[<prev] [next>] [<thread-prev] [thread-next>] [day] [month] [year] [list]
Message-ID: <6455f657-708d-5b7f-00bf-89ca8a226c8e@nvidia.com>
Date: Tue, 4 Dec 2018 16:59:55 -0800
From: John Hubbard <jhubbard@...dia.com>
To: Dan Williams <dan.j.williams@...el.com>,
Jérôme Glisse <jglisse@...hat.com>
CC: John Hubbard <john.hubbard@...il.com>,
Andrew Morton <akpm@...ux-foundation.org>,
Linux MM <linux-mm@...ck.org>, Jan Kara <jack@...e.cz>,
<tom@...pey.com>, Al Viro <viro@...iv.linux.org.uk>,
<benve@...co.com>, Christoph Hellwig <hch@...radead.org>,
Christopher Lameter <cl@...ux.com>,
"Dalessandro, Dennis" <dennis.dalessandro@...el.com>,
Doug Ledford <dledford@...hat.com>,
Jason Gunthorpe <jgg@...pe.ca>,
Matthew Wilcox <willy@...radead.org>,
Michal Hocko <mhocko@...nel.org>, <mike.marciniszyn@...el.com>,
<rcampbell@...dia.com>,
Linux Kernel Mailing List <linux-kernel@...r.kernel.org>,
linux-fsdevel <linux-fsdevel@...r.kernel.org>
Subject: Re: [PATCH 1/2] mm: introduce put_user_page*(), placeholder versions
On 12/4/18 4:40 PM, Dan Williams wrote:
> On Tue, Dec 4, 2018 at 4:37 PM Jerome Glisse <jglisse@...hat.com> wrote:
>>
>> On Tue, Dec 04, 2018 at 03:03:02PM -0800, Dan Williams wrote:
>>> On Tue, Dec 4, 2018 at 1:56 PM John Hubbard <jhubbard@...dia.com> wrote:
>>>>
>>>> On 12/4/18 12:28 PM, Dan Williams wrote:
>>>>> On Mon, Dec 3, 2018 at 4:17 PM <john.hubbard@...il.com> wrote:
>>>>>>
>>>>>> From: John Hubbard <jhubbard@...dia.com>
>>>>>>
>>>>>> Introduces put_user_page(), which simply calls put_page().
>>>>>> This provides a way to update all get_user_pages*() callers,
>>>>>> so that they call put_user_page(), instead of put_page().
>>>>>>
>>>>>> Also introduces put_user_pages(), and a few dirty/locked variations,
>>>>>> as a replacement for release_pages(), and also as a replacement
>>>>>> for open-coded loops that release multiple pages.
>>>>>> These may be used for subsequent performance improvements,
>>>>>> via batching of pages to be released.
>>>>>>
>>>>>> This is the first step of fixing the problem described in [1]. The steps
>>>>>> are:
>>>>>>
>>>>>> 1) (This patch): provide put_user_page*() routines, intended to be used
>>>>>> for releasing pages that were pinned via get_user_pages*().
>>>>>>
>>>>>> 2) Convert all of the call sites for get_user_pages*(), to
>>>>>> invoke put_user_page*(), instead of put_page().

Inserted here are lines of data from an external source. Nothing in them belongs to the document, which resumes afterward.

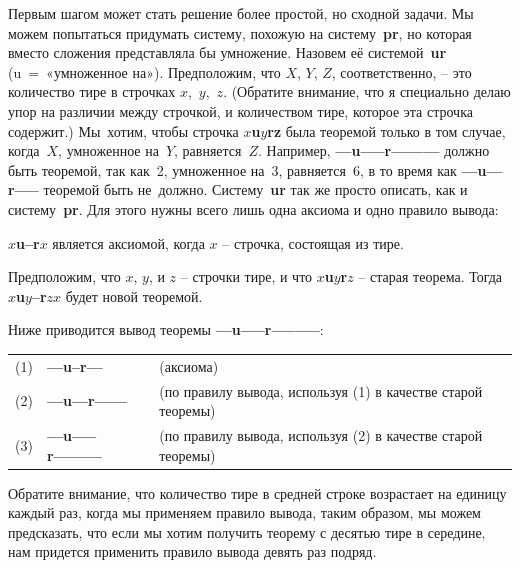 \documentclass[../main.tex]{subfiles}
\begin{document}
Первым шагом может стать решение более простой, но сходной задачи.
Мы можем попытаться придумать систему, похожую на систему~\textbf{pr}, но которая вместо сложения представляла бы умножение.
Назовем её системой~\textbf{ur} (u~=~«умноженное на»).
Предположим, что $X$, $Y$, $Z$, соответственно, \--- это количество тире в строчках $x$,~$y$,~$z$.
(Обратите внимание, что я специально делаю упор на различии между строчкой, и количеством тире, которое эта строчка содержит.)
Мы~хотим, чтобы строчка \textbf{$x$u$y$rz} была теоремой только в том случае, когда~$X$, умноженное на~$Y$, равняется~$Z$.
Например, \textbf{--{}--u--{}--{}--r--{}--{}--{}--{}--{}--} должно быть теоремой, так как~2, умноженное на~3, равняется~6, в то время как \textbf{--{}--u--{}--r--{}--{}--} теоремой быть не~должно.
Систему~\textbf{ur} так же просто описать, как и систему~\textbf{pr}.
Для этого нужны всего лишь одна аксиома и одно правило вывода:

\begin{tcolorbox}[title={СХЕМА АКСИОМ}]
    \textbf{$x$u--r$x$} является аксиомой, когда $x$ \--- строчка, состоящая из тире.
\end{tcolorbox}

\begin{tcolorbox}[title={ПРАВИЛО ВЫВОДА}]
    Предположим, что $x$, $y$, и $z$ \--- строчки тире, и что \textbf{$x$u$y$r$z$} \--- старая теорема.
    Тогда \textbf{$x$u$y$--r$zx$} будет новой теоремой.
\end{tcolorbox}

Ниже приводится вывод теоремы \textbf{--{}--u--{}--{}--r--{}--{}--{}--{}--{}--}:
\begin{center}
\begin{tabular}{r @{~} l @{~~} l}
    (1) & \textbf{--{}--u--r--{}--}
        & (аксиома) \\
    (2) & \textbf{--{}--u--{}--r--{}--{}--{}--}
        & (по правилу вывода, используя (1) в качестве старой теоремы) \\
    (3) & \textbf{--{}--u--{}--{}--r--{}--{}--{}--{}--{}--}
        & (по правилу вывода, используя (2) в качестве старой теоремы) \\
\end{tabular}
\end{center}
Обратите внимание, что количество тире в средней строке возрастает на единицу каждый раз, когда мы применяем правило вывода, таким образом, мы можем предсказать, что если мы хотим получить теорему с десятью тире в середине, нам придется применить правило вывода девять раз подряд.
\end{document}
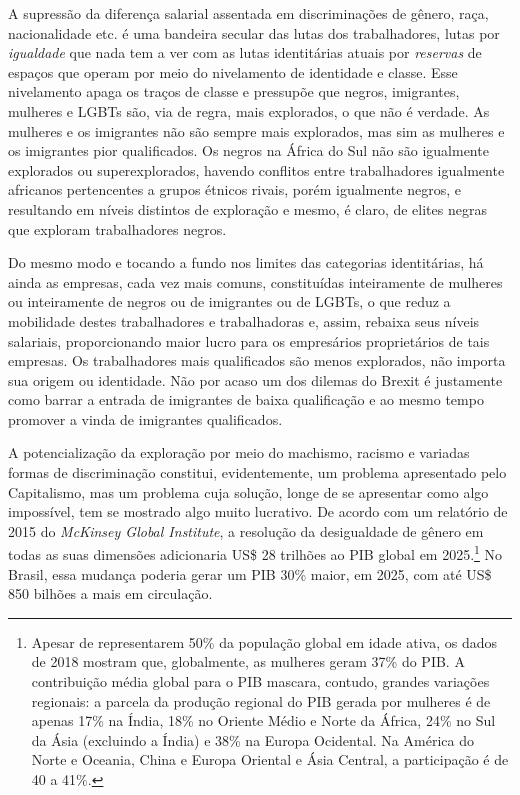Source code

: A supressão da diferença salarial assentada em discriminações de gênero,
raça, nacionalidade etc. é uma bandeira secular das lutas dos
trabalhadores, lutas por \emph{igualdade} que nada tem a ver com as
lutas identitárias atuais por \emph{reservas} de espaços que operam por
meio do nivelamento de identidade e classe. Esse nivelamento apaga os
traços de classe e pressupõe que negros, imigrantes, mulheres e LGBTs
são, via de regra, mais explorados, o que não é verdade. As mulheres e
os imigrantes não são sempre mais explorados, mas sim as mulheres e os
imigrantes pior qualificados. Os negros na África do Sul não são
igualmente explorados ou superexplorados, havendo conflitos entre
trabalhadores igualmente africanos pertencentes a grupos étnicos rivais,
porém igualmente negros, e resultando em níveis distintos de exploração
e mesmo, é claro, de elites negras que exploram trabalhadores negros.

Do mesmo modo e tocando a fundo nos limites das categorias identitárias,
há ainda as empresas, cada vez mais comuns, constituídas inteiramente de
mulheres ou inteiramente de negros ou de imigrantes ou de LGBTs, o que
reduz a mobilidade destes trabalhadores e trabalhadoras e, assim,
rebaixa seus níveis salariais, proporcionando maior lucro para os
empresários proprietários de tais empresas. Os trabalhadores mais
qualificados são menos explorados, não importa sua origem ou identidade.
Não por acaso um dos dilemas do Brexit é justamente como barrar a
entrada de imigrantes de baixa qualificação e ao mesmo tempo promover a
vinda de imigrantes qualificados.

A potencialização da exploração por meio do machismo, racismo e variadas
formas de discriminação constitui, evidentemente, um problema
apresentado pelo Capitalismo, mas um problema cuja solução, longe de se
apresentar como algo impossível, tem se mostrado algo muito lucrativo.
De acordo com um relatório de 2015 do \emph{McKinsey Global Institute},
a resolução da desigualdade de gênero em todas as suas dimensões
adicionaria US\$ 28 trilhões ao PIB global em 2025.\footnote{Apesar de
  representarem 50\% da população global em idade ativa, os dados de
  2018 mostram que, globalmente, as mulheres geram 37\% do PIB. A
  contribuição média global para o PIB mascara, contudo, grandes
  variações regionais: a parcela da produção regional do PIB gerada por
  mulheres é de apenas 17\% na Índia, 18\% no Oriente Médio e Norte da
  África, 24\% no Sul da Ásia (excluindo a Índia) e 38\% na Europa
  Ocidental. Na América do Norte e Oceania, China e Europa Oriental e
  Ásia Central, a participação é de 40 a 41\%.} No Brasil, essa mudança
poderia gerar um PIB 30\% maior, em 2025, com até US\$ 850 bilhões a
mais em circulação.

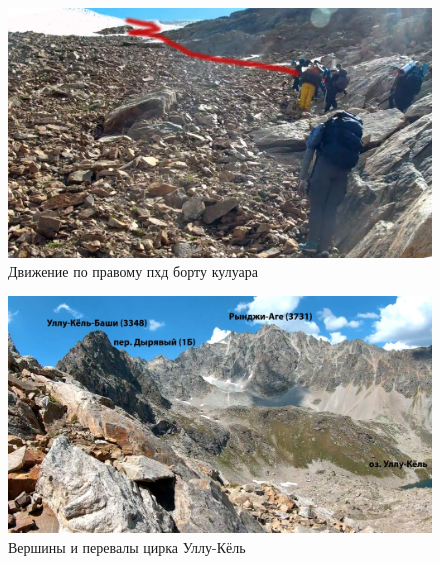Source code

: \begin{figure}[h!]
	\centering
	\includegraphics[width=0.7\linewidth]{../pics/20aug3.jpg}
	\caption{Движение по правому пхд борту кулуара}
	\label{fig:20aug3.jpg}
\end{figure}

\begin{figure}[h!]
	\centering
	\includegraphics[width=0.7\linewidth]{../pics/20aug4.jpg}
	\caption{Вершины и перевалы цирка Уллу-Кёль}
	\label{fig:20aug4.jpg}
\end{figure}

This involves dozens of
>>>>>> call sites, and will take some time.
>>>>>>
>>>>>> 3) After (2) is complete, use get_user_pages*() and put_user_page*() to
>>>>>> implement tracking of these pages. This tracking will be separate from
>>>>>> the existing struct page refcounting.
>>>>>>
>>>>>> 4) Use the tracking and identification of these pages, to implement
>>>>>> special handling (especially in writeback paths) when the pages are
>>>>>> backed by a filesystem. Again, [1] provides details as to why that is
>>>>>> desirable.
>>>>>
>>>>> I thought at Plumbers we talked about using a page bit to tag pages
>>>>> that have had their reference count elevated by get_user_pages()? That
>>>>> way there is no need to distinguish put_page() from put_user_page() it
>>>>> just happens internally to put_page(). At the conference Matthew was
>>>>> offering to free up a page bit for this purpose.
>>>>>
>>>>
>>>> ...but then, upon further discussion in that same session, we realized that
>>>> that doesn't help. You need a reference count. Otherwise a random put_page
>>>> could affect your dma-pinned pages, etc, etc.
>>>
>>> Ok, sorry, I mis-remembered. So, you're effectively trying to capture
>>> the end of the page pin event separate from the final 'put' of the
>>> page? Makes sense.
>>>
>>>> I was not able to actually find any place where a single additional page
>>>> bit would help our situation, which is why this still uses LRU fields for
>>>> both the two bits required (the RFC [1] still applies), and the dma_pinned_count.
>>>
>>> Except the LRU fields are already in use for ZONE_DEVICE pages... how
>>> does this proposal interact with those?
>>>
>>>> [1] https://lore.kernel.org/r/20181110085041.10071-7-jhubbard@nvidia.com
>>>>
>>>>>> [1] https://lwn.net/Articles/753027/ : "The Trouble with get_user_pages()"
>>>>>>
>>>>>> Reviewed-by: Jan Kara <jack@...e.cz>
>>>>>
>>>>> Wish, you could have been there Jan. I'm missing why it's safe to
>>>>> assume that a single put_user_page() is paired with a get_user_page()?
>>>>>
>>>>
>>>> A put_user_page() per page, or a put_user_pages() for an array of pages. See
>>>> patch 0002 for several examples.
>>>
>>> Yes, however I was more concerned about validation and trying to
>>> locate missed places where put_page() is used instead of
>>> put_user_page().
>>>
>>> It would be interesting to see if we could have a debug mode where
>>> get_user_pages() returned dynamically allocated pages from a known
>>> address range and catch drivers that operate on a user-pinned page
>>> without using the proper helper to 'put' it. I think we might also
>>> need a ref_user_page() for drivers that may do their own get_page()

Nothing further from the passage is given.